Gunmen in North-West Frontier Province also abducted an Afghan national believed to be a United Nations employee.
The militants were killed when security forces started pounding insurgent positions Sunday night in the Mamoond and Chahrmang areas of the Bajaur tribal district bordering Afghanistan with artillery fire and the operation continued until Monday morning.
"According to information gathered from local sources, at least four Taliban militants were killed and numerous injured," a security official said.
The military offensive in Bajaur was launched in early August to clear the hideouts of Taliban and al-Qaeda militants conducting cross-border attacks on international forces in Afghanistan.
It is part of Pakistan's policy adopted recently to battle the Islamic insurgency in the country's ungoverned tribal belt, mainly on pressure from United States.
The fresh action came as Petraeus, the US Central Command's new chief and the former commander of coalition forces in Iraq, discussed security issues and the situation along the Afghan border with Pakistani Defence Minister Ahmad Mukhtar in Islamabad and army chief General Ishfaq Pervez Kayani in the adjoining garrison city of Rawalpindi.
He was expected to hold talks later in the day with President Asif Ali Zardari.
Petraeus, who was accompanied by Assistant Secretary of State Richard Boucher in his first international trip as head of the US Central Command, visited Pakistan at a time that relations between it and the United States in the fight against terrorism are strained because of intensified US airstrikes on suspected militant hideouts in tribal areas.

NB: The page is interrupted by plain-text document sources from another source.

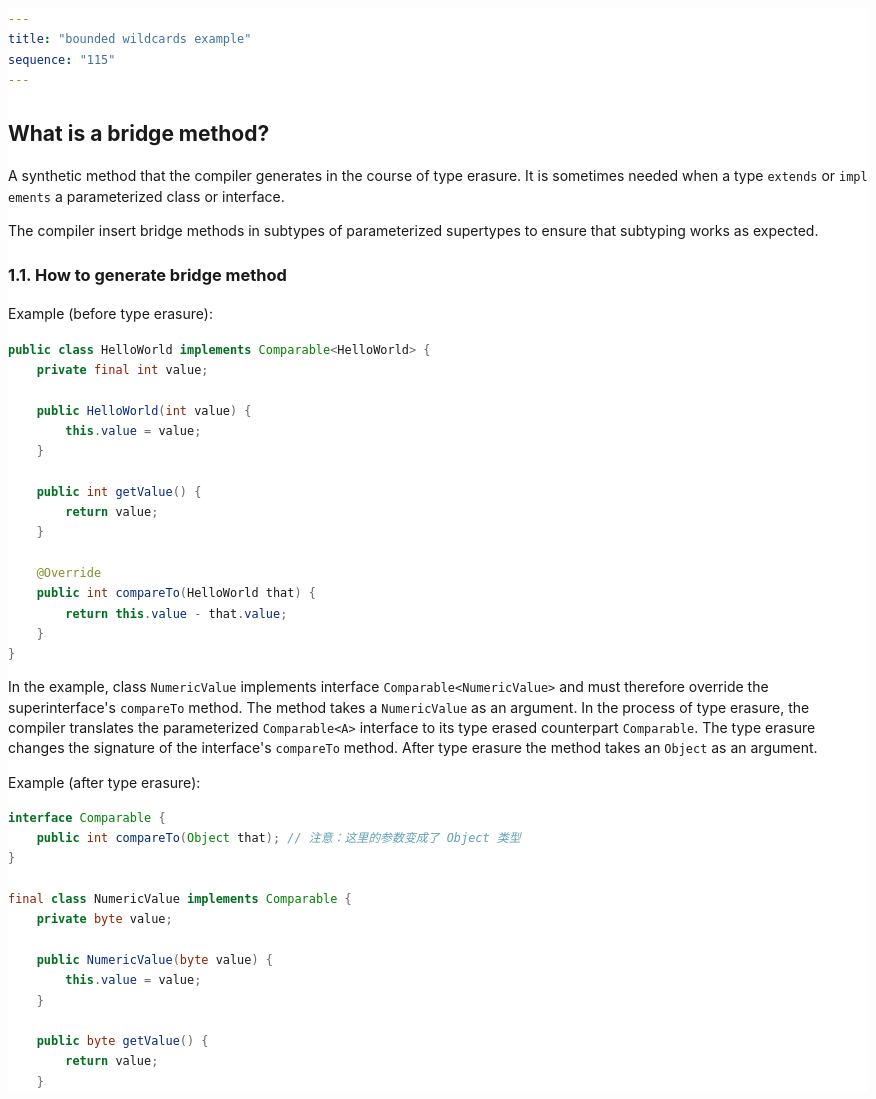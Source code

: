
 ```yaml
---
title: "bounded wildcards example"
sequence: "115"
---
```


## What is a bridge method?

A synthetic method that the compiler generates in the course of type erasure.
It is sometimes needed when a type `extends` or `implements` a parameterized class or interface.

The compiler insert bridge methods in subtypes of parameterized supertypes to ensure that subtyping works as expected.

### 1.1. How to generate bridge method

Example (before type erasure):

```java
public class HelloWorld implements Comparable<HelloWorld> {
    private final int value;

    public HelloWorld(int value) {
        this.value = value;
    }

    public int getValue() {
        return value;
    }

    @Override
    public int compareTo(HelloWorld that) {
        return this.value - that.value;
    }
}
```

In the example, class `NumericValue` implements interface `Comparable<NumericValue>` and must therefore override the
superinterface's `compareTo` method.
The method takes a `NumericValue` as an argument.
In the process of type erasure,
the compiler translates the parameterized `Comparable<A>` interface to its type erased counterpart `Comparable`.
The type erasure changes the signature of the interface's `compareTo` method.
After type erasure the method takes an `Object` as an argument.

Example (after type erasure):

```java
interface Comparable {
    public int compareTo(Object that); // 注意：这里的参数变成了 Object 类型
}

final class NumericValue implements Comparable {
    private byte value;

    public NumericValue(byte value) {
        this.value = value;
    }

    public byte getValue() {
        return value;
    }

```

Pakistan last week summoned US Ambassador Anne Patterson to lodge a protest against the recent attacks by US drone aircraft.
Meanwhile, gunmen seized an Afghan national, Akhtar Kohistani, Sunday in the North-West Frontier Province's Darosh district, 80 kilometres south of Chitral, the region's main town.
Local police officials said the captive was associated with the United Nations Development Programme in Afghanistan.
Darosh police chief Sher Akbar said a group of armed men seized Kohistani at his father-in-law's house.
There was no official confirmation from UN officials in Afghanistan or Pakistan.